# WHAT TO PRODUCE:
For every line in the records below that holds "Python", make a copy.

Source records:
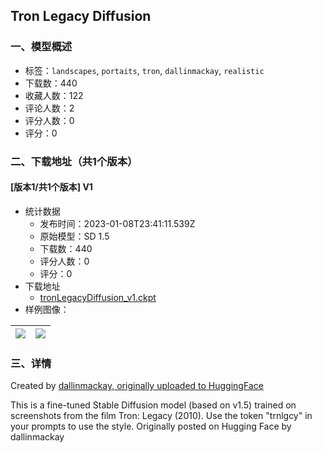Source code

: ## Tron Legacy Diffusion
### 一、模型概述

- 标签：`landscapes`, `portaits`, `tron`, `dallinmackay`, `realistic`
- 下载数：440
- 收藏人数：122
- 评论人数：2
- 评分人数：0
- 评分：0

### 二、下载地址（共1个版本）

#### [版本1/共1个版本] V1

- 统计数据
  - 发布时间：2023-01-08T23:41:11.539Z
  - 原始模型：SD 1.5
  - 下载数：440
  - 评分人数：0
  - 评分：0
- 下载地址
  - [tronLegacyDiffusion_v1.ckpt](https://civitai.com/api/download/models/18)
- 样例图像：

| <img src="https://image.civitai.com/xG1nkqKTMzGDvpLrqFT7WA/cd096e6f-90cb-469b-ccf8-083cbb0f3400/width=450/255.jpeg" /> | <img src="https://image.civitai.com/xG1nkqKTMzGDvpLrqFT7WA/e83172cd-7d1d-4a0b-9027-e17464d35c00/width=450/254.jpeg" /> |
| ---- | ---- |


### 三、详情
<p>Created by <a target="_blank" rel="ugc" href="https://huggingface.co/dallinmackay/Tron-Legacy-diffusion/tree/main">dallinmackay, originally uploaded to HuggingFace</a></p><p>This is a fine-tuned Stable Diffusion model (based on v1.5) trained on screenshots from the film Tron: Legacy (2010). Use the token "trnlgcy" in your prompts to use the style. Originally posted on Hugging Face by dallinmackay</p>
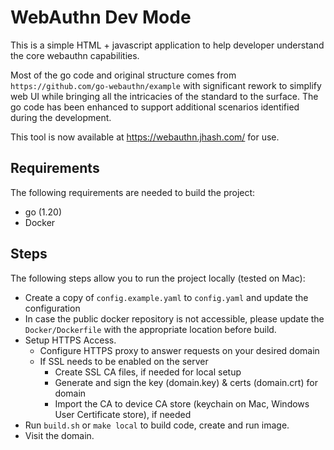 # WebAuthn Dev Mode

This is a simple HTML + javascript application to help developer understand the core webauthn capabilities.

Most of the go code and original structure comes from `https://github.com/go-webauthn/example` with significant
rework to simplify web UI while bringing all the intricacies of the standard to the surface. The go code has been
enhanced to support additional scenarios identified during the development.

This tool is now available at https://webauthn.jhash.com/ for use.

## Requirements

The following requirements are needed to build the project:

- go (1.20)
- Docker

## Steps

The following steps allow you to run the project locally (tested on Mac):

- Create a copy of `config.example.yaml` to `config.yaml` and update the configuration
- In case the public docker repository is not accessible, please update the `Docker/Dockerfile` with the appropriate location before build.
- Setup HTTPS Access.
    - Configure HTTPS proxy to answer requests on your desired domain
    - If SSL needs to be enabled on the server
        - Create SSL CA files, if needed for local setup
        - Generate and sign the key (domain.key) & certs (domain.crt) for domain
        - Import the CA to device CA store (keychain on Mac, Windows User Certificate store), if needed
- Run `build.sh` or `make local`  to build code, create and run image.
- Visit the domain.


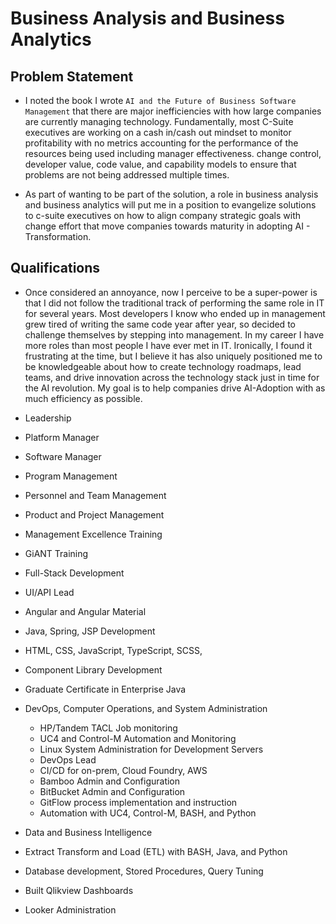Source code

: # Business Analysis and Business Analytics

## Problem Statement

- I noted the book I wrote `AI and the Future of Business Software Management`
that there are major inefficiencies with how large companies are currently 
managing technology.  Fundamentally, most C-Suite executives are working on a 
cash in/cash out mindset to monitor profitability with no metrics accounting
for the performance of the resources being used including manager effectiveness.
change control, developer value, code value, and capability models to ensure
 that problems are not being addressed multiple times.

 - As part of wanting to be part of the solution, a role in business analysis 
 and business analytics will put me in a position to evangelize solutions to 
 c-suite executives on how to align company strategic goals with change effort
that move companies towards maturity in adopting AI - Transformation.


## Qualifications

- Once considered an annoyance, now I perceive to be a super-power is that I
did not follow the traditional track of performing the same role in IT for
several years.  Most developers I know who ended up in management grew tired
of writing the same code year after year, so decided to challenge themselves 
by stepping into management.  In my career I have more roles than most people
I have ever met in IT.  Ironically, I found it frustrating at the time, but
I believe it has also uniquely positioned me to be knowledgeable about how to
create technology roadmaps, lead teams, and drive innovation across the technology 
stack just in time for the AI revolution.  My goal is to help companies drive
AI-Adoption with as much efficiency as possible.

- Leadership
 - Platform Manager
 - Software Manager
 - Program Management
 - Personnel and Team Management
 - Product and Project Management
 - Management Excellence Training
 - GiANT Training
- Full-Stack Development
 - UI/API Lead
 - Angular and Angular Material
 - Java, Spring, JSP Development
 - HTML, CSS, JavaScript, TypeScript, SCSS,
 - Component Library Development
 - Graduate Certificate in Enterprise Java
- DevOps, Computer Operations, and System Administration
  - HP/Tandem TACL Job monitoring
  - UC4 and Control-M Automation and Monitoring
  - Linux System Administration for Development Servers
  - DevOps Lead
  - CI/CD for on-prem, Cloud Foundry, AWS
  - Bamboo Admin and Configuration
  - BitBucket Admin and Configuration
  - GitFlow process implementation and instruction
  - Automation with UC4, Control-M, BASH, and Python
- Data and Business Intelligence
 - Extract Transform and Load (ETL) with BASH, Java, and Python
 - Database development, Stored Procedures, Query Tuning
 - Built Qlikview Dashboards
 - Looker Administration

# SOLUTION FOR THIS PROBLEM:
  - Automation with UC4, Control-M, BASH, and Python
 - Extract Transform and Load (ETL) with BASH, Java, and Python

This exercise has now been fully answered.